United States District Court, E.D. Michigan, Southern Division

May 10, 2018



          Hon. Thomas J. Tucker



         In this bankruptcy appeal, the Court is called upon to determine whether United States Bankruptcy Judge Thomas J. Tucker erred in dismissing the Chapter 11 voluntary petition filed by Appellant/Debtor Packard Square LLC (“Packard Square, ” “Appellant, ” or “Debtor”) and barring the filing of any new bankruptcy case by or against Packard Square for a period of two years from the date of his October 13, 2017 ruling. Appellant argues that the Bankruptcy Court erred in finding that dismissal was in the best interests of both the Debtor and its creditors and abused its discretion in barring the filing of new bankruptcy proceedings by (or against) Packard Square, a first-time filer for protection under the bankruptcy code. Appellee CAN IV Packard Square LLC (“Canyon”) argues that neither the dismissal of Debtor's petition nor the two-year bar on new filings was an abuse of discretion and urges this Court to affirm the bankruptcy court in all respects. The matter has been fully briefed and the Court held a hearing on April 11, 2018. For the reasons that follow, the Court AFFIRMS the bankruptcy court and DISMISSES this appeal.

         I. BACKGROUND

         A. The Underlying Construction Loan, Foreclosure, and the Appointment of a State Court Receiver

         The bankruptcy court's comprehensive recitation of the factual background is repeated here as relevant to this appeal:

Pre-petition, in October 2014, the Debtor obtained a construction loan from Canyon in the maximum principal amount of $53, 783, 184, 00 (the “Construction Loan”) to finance the construction of “a 360, 000 square foot mixed-use development [project] on a six and a half acre site on Packard Street in Ann Arbor, Michigan, ” including “249 residential units with high-end amenities, nearly 30, 000 square feet of retail space and over 450 parking space[s] including an underground parking garage” (the “Project”). The Debtor signed a promissory note, and other loan documents, and granted Canyon a mortgage on the real property of the Project “together with the related easements, privileges and licenses, and the buildings, structures, improvements, fixtures and personal property located [on it]” to secure the Debtor's indebtedness for the Construction Loan. The Debtor also executed an assignment of leases and rents in favor of Canyon.

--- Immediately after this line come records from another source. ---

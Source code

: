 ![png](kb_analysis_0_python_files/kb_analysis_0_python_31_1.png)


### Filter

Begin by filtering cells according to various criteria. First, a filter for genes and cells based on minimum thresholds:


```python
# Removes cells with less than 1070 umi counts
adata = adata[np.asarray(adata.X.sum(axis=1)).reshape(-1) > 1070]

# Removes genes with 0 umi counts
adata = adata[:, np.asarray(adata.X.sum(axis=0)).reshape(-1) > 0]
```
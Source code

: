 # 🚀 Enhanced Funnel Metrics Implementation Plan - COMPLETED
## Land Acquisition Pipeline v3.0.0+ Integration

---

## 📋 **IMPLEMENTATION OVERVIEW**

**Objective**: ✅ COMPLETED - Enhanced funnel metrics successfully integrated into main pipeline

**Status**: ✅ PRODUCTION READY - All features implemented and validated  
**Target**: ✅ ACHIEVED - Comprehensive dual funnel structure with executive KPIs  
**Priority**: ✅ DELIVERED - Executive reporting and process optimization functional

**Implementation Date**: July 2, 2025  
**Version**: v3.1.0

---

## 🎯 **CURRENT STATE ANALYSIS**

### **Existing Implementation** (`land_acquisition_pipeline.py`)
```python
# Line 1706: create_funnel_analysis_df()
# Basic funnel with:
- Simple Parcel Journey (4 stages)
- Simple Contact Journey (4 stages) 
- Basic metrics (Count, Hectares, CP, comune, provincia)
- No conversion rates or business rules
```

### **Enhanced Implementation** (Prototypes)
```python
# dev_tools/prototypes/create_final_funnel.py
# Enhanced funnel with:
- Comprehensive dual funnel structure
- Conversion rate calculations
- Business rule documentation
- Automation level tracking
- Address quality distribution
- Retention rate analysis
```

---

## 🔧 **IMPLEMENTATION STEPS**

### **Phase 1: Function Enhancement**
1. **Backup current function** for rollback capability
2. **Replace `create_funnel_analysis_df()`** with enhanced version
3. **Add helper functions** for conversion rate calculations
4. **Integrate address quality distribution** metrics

         In re Packard Square, 575 B.R. at 771. Judge Tucker continued:

On October 21, 2016, Canyon filed suit against the Debtor in Washtenaw County Circuit Court, in the case of CAN IV Packard Square LLC v. Packard Square, LLC, et al., No. 16-000990 CB (the “state court case”). In its verified complaint in the state court case, Canyon requested the appointment of a receiver over the property securing its debt, due to the Debtor's alleged failure “to fulfill its obligations to complete construction of improvements for which funds were provided in accordance with the relevant loan agreements” and “to maintain the [p]roperty is a suitable condition.” Canyon also sought foreclosure of its mortgage in the state court complaint.
On October 27, 2016, the state court held a hearing in which it heard oral argument regarding the appointment of a receiver. Counsel for Canyon and counsel for the Debtor both appeared at the hearing and argued their respective positions at length, for and against the appointment of a receiver. During the hearing, Canyon alleged, in relevant part, that there had been multiple material defaults by the Debtor, in the form of missing critical construction milestone dates under the terms of the Construction Loan and the mortgage, despite Canyon having granted some extensions of those dates. Canyon alleged that, among other defaults, the Debtor had defaulted by missing the “substantial completion date which was October 25[, 2016], ” and that the Debtor had defaulted on its obligation to enclose the building of the Project by July 1, 2016, which was “a critically important aspect of the [construction] schedule” to avoid damage to the building, from the inclement weather that had already occurred and that would be getting worse due to the approaching winter season. Canyon alleged that although it had worked with the Debtor and extended the original contractually-agreed date of July 1, 2016 to August 26, 2017, the Debtor had also defaulted on its promise to enclose the building by the extended date. According to Canyon, that default still had not been cured, and the building was “still open and exposed to the elements” at the time of the hearing. Canyon also alleged that Gaylor Electric Inc. d/b/a Gaylor, Inc. (“Gaylor”) and Jermor Plumbing & Heating, Inc. (“Jermor”), two subcontractors who had worked on the Project but had not been paid, had recorded construction liens against the property subject to its mortgage, and that more liens would soon be filed based on the Debtor's firing of Quandel Construction Group, Inc. (“Quandel”), the former general contractor for the Project. Canyon informed the Court that due to the Debtor's defaults, it had accelerated the promissory note and so the promissory note was due and owing in full. Canyon argued that “under either the [parties'] contract or the Construction Lien Act, the [c]ourt was authorized to appoint a receiver under the current existing circumstances” because the Project was only partially completed; the Debtor had defaulted on its obligations under its contract with Canyon; and the building was not enclosed and at risk of being damaged.
The Debtor argued that although there had been “technical defaults” due to missed construction milestone dates, the Debtor was entitled to an extension of the construction milestone dates of “up to 150 days” due to the force majeure clause in the parties' loan agreement. Debtor also argued that the “fundamental equities” of the case favored denying Canyon's request for the appointment of a receiver.
At the conclusion of the hearing, the state court gave a bench opinion in which it rejected the Debtor's arguments and ruled that it would “appoint McKinley, Incorporated [“McKinley”] as receiver for the [P]roject and that that [would] be done immediately.” On November 1, 2016, the state court entered an order appointing McKinley as the receiver (the “Receivership Order”).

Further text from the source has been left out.